Preventing teenage pregnancy has very many factors to it and they are all important because research shows that it can have adverse long-term consequences on society, health and the economy that include medical issues or complications during and after pregnancy. Adolescent mothers face higher risks of eclampsia, puerperal endometritis and systemic infections whereas their babies face higher risks of low birth weight, preterm birth and severe neonatal conditions.
In addition to the above, these teen moms go through severe mental health condition that include:
- A difficulty bonding with their own babies
- Overwhelming fatigue
- Feelings of worthlessness
- Panic attacks
- Thoughts about harming the baby
- Suicidal thoughts escalates
- Higher rates of postpartum depressions and baby blues
- Trouble eating caused by skipping meals, dieting, food faddism and snacking
- They no longer find joy in activities the way they once did.
Young moms face excess stress as a result of sleepless nights, arranging childcare, making doctor’s appointments as well as attempting to finish high school.
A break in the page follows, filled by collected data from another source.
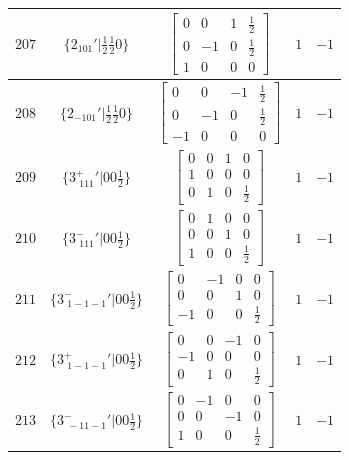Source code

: \documentclass[fleqn,8pt]{jsarticle}
\begin{document}
\begin{longtable}{ccccc}
$ 207 $ & $ \{2{}_{101}{}'|\frac{1}{2} \frac{1}{2} 0\} $ & $ \begin{bmatrix} 0 & 0 & 1 & \frac{1}{2} \\ 0 & -1 & 0 & \frac{1}{2} \\ 1 & 0 & 0 & 0 \end{bmatrix} $ & $ 1 $ & $ -1 $ \\ \hline
$ 208 $ & $ \{2{}_{-101}{}'|\frac{1}{2} \frac{1}{2} 0\} $ & $ \begin{bmatrix} 0 & 0 & -1 & \frac{1}{2} \\ 0 & -1 & 0 & \frac{1}{2} \\ -1 & 0 & 0 & 0 \end{bmatrix} $ & $ 1 $ & $ -1 $ \\ \hline
$ 209 $ & $ \{3^{+}_{\,\,111}{}'|0 0 \frac{1}{2}\} $ & $ \begin{bmatrix} 0 & 0 & 1 & 0 \\ 1 & 0 & 0 & 0 \\ 0 & 1 & 0 & \frac{1}{2} \end{bmatrix} $ & $ 1 $ & $ -1 $ \\ \hline
$ 210 $ & $ \{3^{-}_{\,\,111}{}'|0 0 \frac{1}{2}\} $ & $ \begin{bmatrix} 0 & 1 & 0 & 0 \\ 0 & 0 & 1 & 0 \\ 1 & 0 & 0 & \frac{1}{2} \end{bmatrix} $ & $ 1 $ & $ -1 $ \\ \hline
$ 211 $ & $ \{3^{-}_{\,\,1-1-1}{}'|0 0 \frac{1}{2}\} $ & $ \begin{bmatrix} 0 & -1 & 0 & 0 \\ 0 & 0 & 1 & 0 \\ -1 & 0 & 0 & \frac{1}{2} \end{bmatrix} $ & $ 1 $ & $ -1 $ \\ \hline
$ 212 $ & $ \{3^{+}_{\,\,1-1-1}{}'|0 0 \frac{1}{2}\} $ & $ \begin{bmatrix} 0 & 0 & -1 & 0 \\ -1 & 0 & 0 & 0 \\ 0 & 1 & 0 & \frac{1}{2} \end{bmatrix} $ & $ 1 $ & $ -1 $ \\ \hline
$ 213 $ & $ \{3^{-}_{\,\,-11-1}{}'|0 0 \frac{1}{2}\} $ & $ \begin{bmatrix} 0 & -1 & 0 & 0 \\ 0 & 0 & -1 & 0 \\ 1 & 0 & 0 & \frac{1}{2} \end{bmatrix} $ & $ 1 $ & $ -1 $ \\ \hline

\end{longtable}
\end{document}
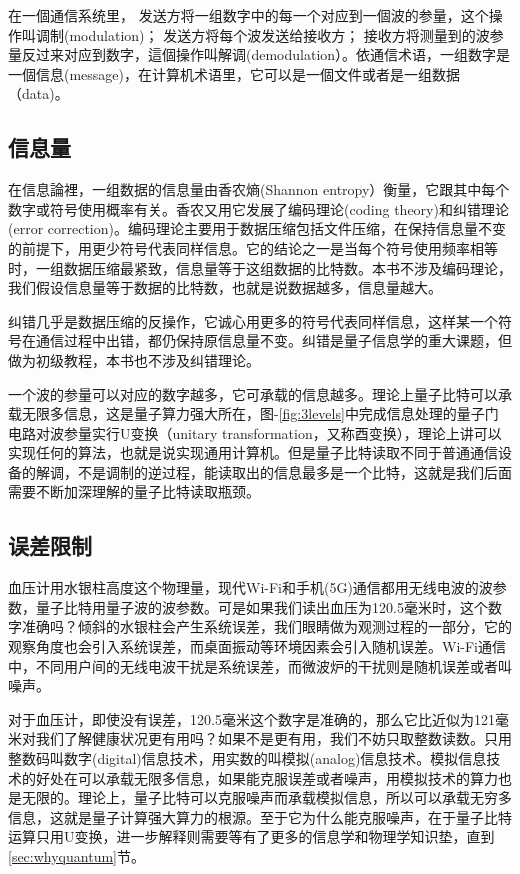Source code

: \documentclass{ctexbook}
\begin{document}
在一個通信系统里， 发送方将一组数字中的每一个对应到一個波的参量，这个操作叫调制(modulation)； 发送方将每个波发送给接收方； 接收方将测量到的波参量反过来对应到数字，這個操作叫解调(demodulation）。依通信术语，一组数字是一個信息(message)，在计算机术语里，它可以是一個文件或者是一组数据（data)。

\subsection{信息量}
在信息論裡，一组数据的信息量由香农熵(Shannon entropy）衡量，它跟其中每个数字或符号使用概率有关。香农又用它发展了编码理论(coding theory)和纠错理论(error correction)。编码理论主要用于数据压缩包括文件压缩，在保持信息量不变的前提下，用更少符号代表同样信息。它的结论之一是当每个符号使用频率相等时，一组数据压缩最紧致，信息量等于这组数据的比特数。本书不涉及编码理论，我们假设信息量等于数据的比特数，也就是说数据越多，信息量越大。

纠错几乎是数据压缩的反操作，它诚心用更多的符号代表同样信息，这样某一个符号在通信过程中出错，都仍保持原信息量不变。纠错是量子信息学的重大课题，但做为初级教程，本书也不涉及纠错理论。

一个波的参量可以对应的数字越多，它可承载的信息越多。理论上量子比特可以承载无限多信息，这是量子算力强大所在，图-\ref{fig:3levels}中完成信息处理的量子门电路对波参量实行U变换（unitary transformation，又称酉变换），理论上讲可以实现任何的算法，也就是说实现通用计算机。但是量子比特读取不同于普通通信设备的解调，不是调制的逆过程，能读取出的信息最多是一个比特，这就是我们后面需要不断加深理解的量子比特读取瓶颈。

\subsection{误差限制}
血压计用水银柱高度这个物理量，现代Wi-Fi和手机(5G)通信都用无线电波的波参数，量子比特用量子波的波参数。可是如果我们读出血压为120.5毫米时，这个数字准确吗？倾斜的水银柱会产生系统误差，我们眼睛做为观测过程的一部分，它的观察角度也会引入系统误差，而桌面振动等环境因素会引入随机误差。Wi-Fi通信中，不同用户间的无线电波干扰是系统误差，而微波炉的干扰则是随机误差或者叫噪声。

对于血压计，即使没有误差，120.5毫米这个数字是准确的，那么它比近似为121毫米对我们了解健康状况更有用吗？如果不是更有用，我们不妨只取整数读数。只用整数码叫数字(digital)信息技术，用实数的叫模拟(analog)信息技术。模拟信息技术的好处在可以承载无限多信息，如果能克服误差或者噪声，用模拟技术的算力也是无限的。理论上，量子比特可以克服噪声而承载模拟信息，所以可以承载无穷多信息，这就是量子计算强大算力的根源。至于它为什么能克服噪声，在于量子比特运算只用U变换，进一步解释则需要等有了更多的信息学和物理学知识垫，直到\ref{sec:whyquantum}节。
\end{document}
Other key consequences include low educational achievement by the teen mother, reduced earning hence perpetrating poverty, economic stress, suicidal isolations (she feels judged and stigmatized) among others.
The WHO works with partners to advocate for attention to adolescents, to build the evidence and epidemiologic base for action, develop and test program support tools, building capacity and pilot initiatives in the small but growing number of countries that has recognized the need to address adolescent’s sexual and reproductive health. As a result of these efforts, adolescent health has moved to the center of the global health and development agenda. All these countries within or outside the UN has to address this effectively in the context of their respective national programs. NGOs have, however, in a number of countries led the effort. In other countries, the governments are taking the leading putting in place large-scale programs. They challenge and inspire other countries to do what is doable and urgently should be done. All these strategies and interventions related to teenage pregnancy have focused on pregnancy prevention. However, there is growing attention being paid to improve access to and quality of maternal care for pregnant adolescents.
To conclude this, society has to acknowledge that teenagers play an important role. Their well-being and education should be ensured since they have the potential to influence the country. Therefore, communities and families should work together to develop effective methods to curb teen pregnancies, lest they disrupt their education, careers, families and the nation at large.